The Center for Data Innovation spoke with Michael Nestrud, senior manager of global sensory science and consumer affairs at Ocean Spray. Nestrud discussed how he uses data science to explore consumer preferences and improve meal rations for soldiers.
Joshua New: What is sensory science, and why is it important for companies like Ocean Spray?
Michael Nestrud: Sensory science is an offshoot of psychology and is the science of evoking, measuring, analyzing, and interpreting the human sensory response to stimulus. Now, this is kind of broad, as everything we know about anything comes through our senses! Within the context of Ocean Spray, we’re talking about taste tests and flavor. We deliver food and beverages to consumers—either in a controlled lab environment or ship it to their homes for authentic context—and measure their response using specific types of questionnaires. We mostly operate in the quantitative realm on our team, which means collecting enough data to provide input for data-driven decisions. A given sensory questionnaire could have 35 questions on anywhere from two to four products administered to 350 people, or over 30,000 data points to sift through. We use a combination of descriptive statistics and modeling to find insights, such as which products people like, why they like them, and how to make them better.
New: Part of your job involves analyzing Twitter posts about cranberries. What can you learn from this kind of information?
Nestrud: The Twitter work is an internal hobby at the moment. Unstructured data as everybody knows is quite difficult to work with and I wanted to do more than “sentiment” which I’ve never quite trusted. By first removing noise—all tweets with “Cranberry” and “Zombie,” for example—and then converting words to their base lemmas, you can start to count frequencies, classify words, and look for patterns that way. Graph theory is well suited to exploring this type of data. You can learn, for example, what fruits are most commonly combined with cranberry in recipes—citrus, for example—or cocktails. I like this type of emergent data analysis because it is generally less biased by the experimenter than survey data.
New: Some of your recent research focuses on quantifying “emotional profiles” for use in product research. How does this work? I can’t imagine emotions being easy to quantify and analyze.
Nestrud: There’s a lot of “rich” discussion about the quantification of emotional reaction to foods and beverages. This is usually done with a CATA—Check All That Apply—type question on a sensory survey. The words might be happy, sad, delighted, angry, surprised, guilty, and you can imagine more. There’s several sets of emotion word lists scientifically developed and validated for different purposes. The biggest controversy with measuring emotions via questionnaires is whether or not you’re measuring emotions that people are feeling in that moment, or emotional associations—does a Snickers really make you “satisfied”? Or do you just think it does because that’s what the commercials say? However, what we do know, is that there’s common patterns in the way people respond to these questions, and it does have a certain predictive component for consumer choice behavior.
New: Can you describe how you used graph theory to make better pairings of food items in U.S. Army field rations?
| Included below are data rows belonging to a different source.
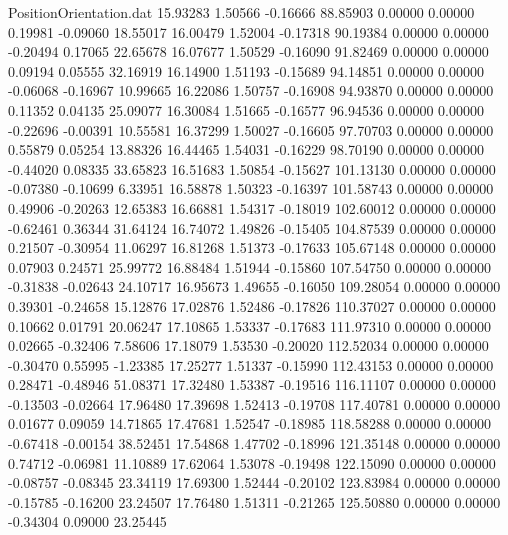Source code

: \begin{filecontents}{PositionOrientation.dat}
  15.93283    1.50566   -0.16666    88.85903    0.00000    0.00000    0.19981   -0.09060   18.55017
  16.00479    1.52004   -0.17318    90.19384    0.00000    0.00000   -0.20494    0.17065   22.65678
  16.07677    1.50529   -0.16090    91.82469    0.00000    0.00000    0.09194    0.05555   32.16919
  16.14900    1.51193   -0.15689    94.14851    0.00000    0.00000   -0.06068   -0.16967   10.99665
  16.22086    1.50757   -0.16908    94.93870    0.00000    0.00000    0.11352    0.04135   25.09077
  16.30084    1.51665   -0.16577    96.94536    0.00000    0.00000   -0.22696   -0.00391   10.55581
  16.37299    1.50027   -0.16605    97.70703    0.00000    0.00000    0.55879    0.05254   13.88326
  16.44465    1.54031   -0.16229    98.70190    0.00000    0.00000   -0.44020    0.08335   33.65823
  16.51683    1.50854   -0.15627   101.13130    0.00000    0.00000   -0.07380   -0.10699    6.33951
  16.58878    1.50323   -0.16397   101.58743    0.00000    0.00000    0.49906   -0.20263   12.65383
  16.66881    1.54317   -0.18019   102.60012    0.00000    0.00000   -0.62461    0.36344   31.64124
  16.74072    1.49826   -0.15405   104.87539    0.00000    0.00000    0.21507   -0.30954   11.06297
  16.81268    1.51373   -0.17633   105.67148    0.00000    0.00000    0.07903    0.24571   25.99772
  16.88484    1.51944   -0.15860   107.54750    0.00000    0.00000   -0.31838   -0.02643   24.10717
  16.95673    1.49655   -0.16050   109.28054    0.00000    0.00000    0.39301   -0.24658   15.12876
  17.02876    1.52486   -0.17826   110.37027    0.00000    0.00000    0.10662    0.01791   20.06247
  17.10865    1.53337   -0.17683   111.97310    0.00000    0.00000    0.02665   -0.32406    7.58606
  17.18079    1.53530   -0.20020   112.52034    0.00000    0.00000   -0.30470    0.55995   -1.23385
  17.25277    1.51337   -0.15990   112.43153    0.00000    0.00000    0.28471   -0.48946   51.08371
  17.32480    1.53387   -0.19516   116.11107    0.00000    0.00000   -0.13503   -0.02664   17.96480
  17.39698    1.52413   -0.19708   117.40781    0.00000    0.00000    0.01677    0.09059   14.71865
  17.47681    1.52547   -0.18985   118.58288    0.00000    0.00000   -0.67418   -0.00154   38.52451
  17.54868    1.47702   -0.18996   121.35148    0.00000    0.00000    0.74712   -0.06981   11.10889
  17.62064    1.53078   -0.19498   122.15090    0.00000    0.00000   -0.08757   -0.08345   23.34119
  17.69300    1.52444   -0.20102   123.83984    0.00000    0.00000   -0.15785   -0.16200   23.24507
  17.76480    1.51311   -0.21265   125.50880    0.00000    0.00000   -0.34304    0.09000   23.25445

\end{filecontents}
Nestrud: Graph theory made army field rations better by actually looking at not the hedonic value of individual food items, but looked at what pairs of food items were the most important for predicting whether or not an MRE (Meal Ready to Eat) was a cohesive meal. The theory goes that the more it fits the concept of a meal, the more a warfighter will consume it, and nutrition is extremely important in the field. We learned, for example, that if the seasoning packet matched the entrée, and the entrée matched the side item, that the rest didn’t matter so much with respect to whether or not it was considered a cohesive meal. Given that there’s 13 individual components in an MRE—snack, side, hot beverage, cold beverage, bread, spread, dessert, and others—this was a big insight and helped focus development.
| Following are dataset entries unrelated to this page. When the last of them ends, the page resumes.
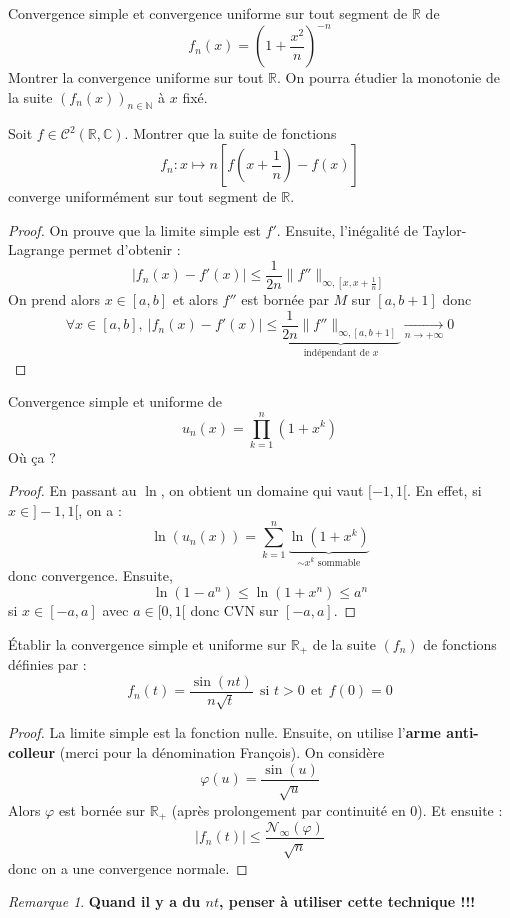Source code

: \documentclass[french,a4paper]{article}
\newcommand{\N}{\mathbb{N}}
\newcommand{\R}{\mathbb{R}}
\newcommand{\C}{\mathbb{C}}
\theoremstyle{plain}
\theoremstyle{definition}
\theoremstyle{remark}
\newtheorem*{rmq}{Remarque}
\begin{document}
\begin{ex}{}
	Convergence simple et convergence uniforme sur tout segment de $\R$ de $$f_n(x)=\displaystyle\left(1+\frac{x^2}{n}\right)^{-n}$$Montrer la convergence uniforme sur tout $\R$. On pourra étudier la monotonie de la suite $(f_n(x))_{n\in\N}$ à $x$ fixé.
\end{ex}

\begin{ex}{}
	Soit $f\in\mathcal{C}^2(\R,\C)$. Montrer que la suite de fonctions $$f_n:x\mapsto n\left[f\left(x+\frac{1}{n}\right)-f(x)\right]$$ converge uniformément sur tout segment de $\R$.
\end{ex}
\begin{proof}
	On prouve que la limite simple est $f'$. Ensuite, l'inégalité de Taylor-Lagrange permet d'obtenir : $$\lvert f_n(x)-f'(x)\rvert\leqslant\frac{1}{2n}\lVert f''\rVert_{\infty,\left[x,x+\frac{1}{n}\right]}$$ On prend alors $x\in[a,b]$ et alors $f''$ est bornée par $M$ sur $[a,b+1]$ donc $$\forall x\in[a,b],\ \lvert f_n(x)-f'(x)\rvert\leqslant\underbrace{\frac{1}{2n}\lVert f''\rVert_{\infty,\left[a,b+1\right]}}_{\text{indépendant de }x}\xrightarrow[n\to+\infty]{}0$$
\end{proof}

\begin{ex}{}
	Convergence simple et uniforme de $$u_n(x)=\prod_{k=1}^{n}(1+x^k)$$ Où ça ?
\end{ex}
\begin{proof}
	En passant au $\ln$, on obtient un domaine qui vaut $[-1,1[$. En effet, si $x\in]-1,1[$, on a : $$\ln(u_n(x))=\sum_{k=1}^{n}\underbrace{\ln(1+x^k)}_{\sim x^k\text{ sommable}}$$ donc convergence. Ensuite, $$\ln(1-a^n)\leqslant\ln(1+x^n)\leqslant a^n$$ si $x\in[-a,a]$ avec $a\in[0,1[$ donc CVN sur $[-a,a]$.
\end{proof}

\begin{ex}{}
	Établir la convergence simple et uniforme sur $\R_+$ de la suite $(f_n)$ de fonctions définies par : $$f_n(t)=\frac{\sin(nt)}{n\sqrt{t}}\ \ \text{si }t>0 \ \ \text{et} \ \ f(0)=0$$
\end{ex}
\begin{proof}
	La limite simple est la fonction nulle. Ensuite, on utilise l'\textbf{arme anti-colleur} (merci pour la dénomination François). On considère $$\varphi(u)=\frac{\sin(u)}{\sqrt{u}}$$ Alors $\varphi$ est bornée sur $\R_+$ (après prolongement par continuité en $0$). Et ensuite : $$\lvert f_n(t)\rvert\leqslant \frac{\mathcal{N}_\infty(\varphi)}{\sqrt{n}}$$ donc on a une convergence normale.
\end{proof}
\begin{rmq}
	\textbf{Quand il y a du $nt$, penser à utiliser cette technique !!!}
\end{rmq}
\end{document}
New: What has been the most surprising thing you’ve learned from taking a data-driven approach to understanding what influences people’s taste?
Nestrud: The most surprising insight about using data is that it quite often proves personal opinions wrong.The potential success or failure of every decision we make with respect to product characteristics can be evaluated with the data we collect. This is a powerful tool for risk-based decision making. We don’t always get it right—after all if predictions were always correct, developing products would be easy. However, predictions with data have more certainty than opinions and memory, which are fraught with the limitations of human bias and memory.